(Minghui.org) A fellow practitioner told me, “Your words sound about right, and your ideas are good. However, they are not effective in reaching people's hearts.”
I wondered, “I don't have any bad thoughts, and truly want people to understand the facts about Falun Dafa. I am sharing my personal experience. Why am I not reaching people's hearts?”
Zhuan Falun Gave the Answer
Master said:
“In order to save one’s reputation, what’s on one’s mind while treating illness? ‘Please let me have this illness so that the patient can be healed.’ That is not out of compassion, as one’s attachments to fame and self-interest have not been given up at all. This person is unable to develop this compassion one bit. He is afraid of losing his reputation. He would rather have this illness himself in order to keep his reputation. What a strong attachment to fame!” (Zhuan Falun)
My answer came from what Master said in Zhuan Falun. I was talking about my personal experiences because I wanted to help people, but doing so condescendingly. I was showing off, and my motive was not out of benevolence.
After I realized this, I paused for a moment before I spoke. I looked at my state of mind to detect whether the mentality of showing off was at play. If so, I suppressed it.
This particular attachment of mine is quite strong. My state goes back and forth, because I haven't been able to completely cultivate away the associated bad substances. I still talk non-stop and enjoy the attention when I am off guard.
A similar situation occurred another time. A fellow practitioner heard my speech and expressed disgust, anger, and a little disdain. I was sad for two days, for I knew that my cultivation was still far from being solid.
How should I improve? For me, cultivation involves the mind and behavior. As I improved my cultivation, I formed a habit of evaluating the purpose of my remarks and my emotions before I opened my mouth. If I detected any selfish motive or negative emotions, I tried to keep my mouth shut, because I did not want to disseminate bad substances to fellow practitioners.
Master said:
“Dafa disciples’ true selves hail from high planes.” (“Dafa Disciples Must Study the Fa - Fa Teaching Given at the 2011 Washington DC Metro Area Fa Conference”)
“But, as Dafa disciples, you all have a true self, and whether its goal in coming down to this world was to obtain the Fa, to help Master rectify the Fa, to save the beings of that paradise where you previously dwelled, whatever thought brought you here, that true you has been protected, and that true you originally served as the driving force at the beginning. But, as you know, whoever enters the Three Realms is equivalent to having been buried in soil, and gradually, that [true self] no longer manages to play the lead role—or even any role at all.” (“Dafa Disciples Must Study the Fa - Fa Teaching Given at the 2011 Washington DC Metro Area Fa Conference”)

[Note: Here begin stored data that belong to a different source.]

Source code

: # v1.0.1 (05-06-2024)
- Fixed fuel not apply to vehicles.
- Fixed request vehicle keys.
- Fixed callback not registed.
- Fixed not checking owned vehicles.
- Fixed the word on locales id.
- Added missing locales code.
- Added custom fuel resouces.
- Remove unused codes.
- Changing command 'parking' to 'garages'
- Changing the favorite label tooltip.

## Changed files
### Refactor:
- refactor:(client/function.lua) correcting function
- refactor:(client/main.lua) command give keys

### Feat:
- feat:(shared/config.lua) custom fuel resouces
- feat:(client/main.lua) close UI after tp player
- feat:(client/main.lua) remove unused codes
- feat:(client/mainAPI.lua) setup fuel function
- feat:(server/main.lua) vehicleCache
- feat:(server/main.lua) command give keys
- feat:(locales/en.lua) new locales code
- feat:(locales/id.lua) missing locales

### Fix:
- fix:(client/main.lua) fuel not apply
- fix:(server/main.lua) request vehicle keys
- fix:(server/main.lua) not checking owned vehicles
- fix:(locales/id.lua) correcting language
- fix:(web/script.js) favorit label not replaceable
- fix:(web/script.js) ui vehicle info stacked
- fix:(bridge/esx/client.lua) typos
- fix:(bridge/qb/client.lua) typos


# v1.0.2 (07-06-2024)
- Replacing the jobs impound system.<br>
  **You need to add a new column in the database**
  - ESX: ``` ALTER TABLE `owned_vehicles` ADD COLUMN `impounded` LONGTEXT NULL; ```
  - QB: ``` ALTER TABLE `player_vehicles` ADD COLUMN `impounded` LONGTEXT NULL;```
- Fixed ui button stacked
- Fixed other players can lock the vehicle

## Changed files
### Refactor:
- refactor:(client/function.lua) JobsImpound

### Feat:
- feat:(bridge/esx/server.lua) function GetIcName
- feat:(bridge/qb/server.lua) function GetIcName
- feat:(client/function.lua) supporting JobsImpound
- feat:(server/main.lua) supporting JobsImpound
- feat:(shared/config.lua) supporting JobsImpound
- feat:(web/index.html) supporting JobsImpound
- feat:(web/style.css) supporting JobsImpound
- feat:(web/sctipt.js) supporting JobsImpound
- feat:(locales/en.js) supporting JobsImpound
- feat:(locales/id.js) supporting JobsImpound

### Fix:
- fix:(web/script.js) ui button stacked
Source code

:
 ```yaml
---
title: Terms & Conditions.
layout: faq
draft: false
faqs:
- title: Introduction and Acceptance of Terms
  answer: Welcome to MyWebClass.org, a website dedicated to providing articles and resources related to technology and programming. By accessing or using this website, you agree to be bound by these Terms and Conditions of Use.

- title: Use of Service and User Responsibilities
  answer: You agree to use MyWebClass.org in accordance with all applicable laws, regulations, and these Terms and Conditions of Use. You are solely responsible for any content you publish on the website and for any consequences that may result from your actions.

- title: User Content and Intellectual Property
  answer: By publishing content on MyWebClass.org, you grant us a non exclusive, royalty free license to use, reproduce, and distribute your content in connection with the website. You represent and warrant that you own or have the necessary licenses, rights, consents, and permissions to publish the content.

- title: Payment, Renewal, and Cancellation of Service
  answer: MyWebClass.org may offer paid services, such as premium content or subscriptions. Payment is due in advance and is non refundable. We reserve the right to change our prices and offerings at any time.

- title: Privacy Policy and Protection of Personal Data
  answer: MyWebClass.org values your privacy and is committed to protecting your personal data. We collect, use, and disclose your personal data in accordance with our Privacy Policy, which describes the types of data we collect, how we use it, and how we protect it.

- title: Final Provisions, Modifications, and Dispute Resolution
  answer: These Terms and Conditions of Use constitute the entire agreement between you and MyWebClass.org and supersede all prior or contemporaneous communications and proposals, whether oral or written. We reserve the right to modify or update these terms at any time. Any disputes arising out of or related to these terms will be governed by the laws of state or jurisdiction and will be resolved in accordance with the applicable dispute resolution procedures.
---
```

After I read Master's words, a pure, peaceful, and compassionate state emerged in me. I thought my true self might be behind it.
I realize that when my notions and the irrational side are dominant, my true self is sidelined. Accordingly, I display a lack of sincerity and righteousness. I should then control myself to restrain my words and actions, so as not to feed energy to the false self made up of postnatal notions and karma. My true self is dominant when I am in a good cultivation state, and my state of mind and appearance are righteous and carry powerful energy.
I can discern my true self and separate it from my false self sometimes even if I am not in my best cultivation state. My true self then observes my notions and karma as they act just like a clown.
Discernment is the first step, and cleansing follows. I have become a lot more grounded. But something else happened.
I recited the Fa during a group study while everyone else read together. I hadn't memorized the content well, so I was slower than others.
“Don't defend yourself,” said a fellow practitioner. “Why have you been half a beat slower than others during group Fa study? Look inward. You have human attachments.”
I did not think that I was showing off. However, as I reflected more upon it, I realized that I was indeed showing off by ignoring the overall effect on the group. I only wanted to highlight how unique I was. It was again the mentality of showing off. The fellow practitioner warned me not to defend myself. This showed me that I had been doing exactly that in my speech.
I found time on a Saturday and recited the section “The Mentality of Showing Off” in Zhuan Falun nine times. My brain buzzed as I reached the ninth time. I knew that some bad substances were removed. Some age-old hardened attachments in my field were shattered.
My desire for compliments has lessened. Even if it emerges, I am able to stop it right away.
I often refused to help fellow practitioners at the beginning of my cultivation because I enjoyed telling them that I had been busy with other Dafa projects. I deliberately stopped saying that after I realized that the mentality of showing off was driving my words. As the attachment diminished, saying it or not saying it no longer made a difference for me.
Even though all of the above xinxing cultivation is reflected in just a slight change of my way of speaking, I know that the changes are magnificent in other dimensions – this is the power of Dafa.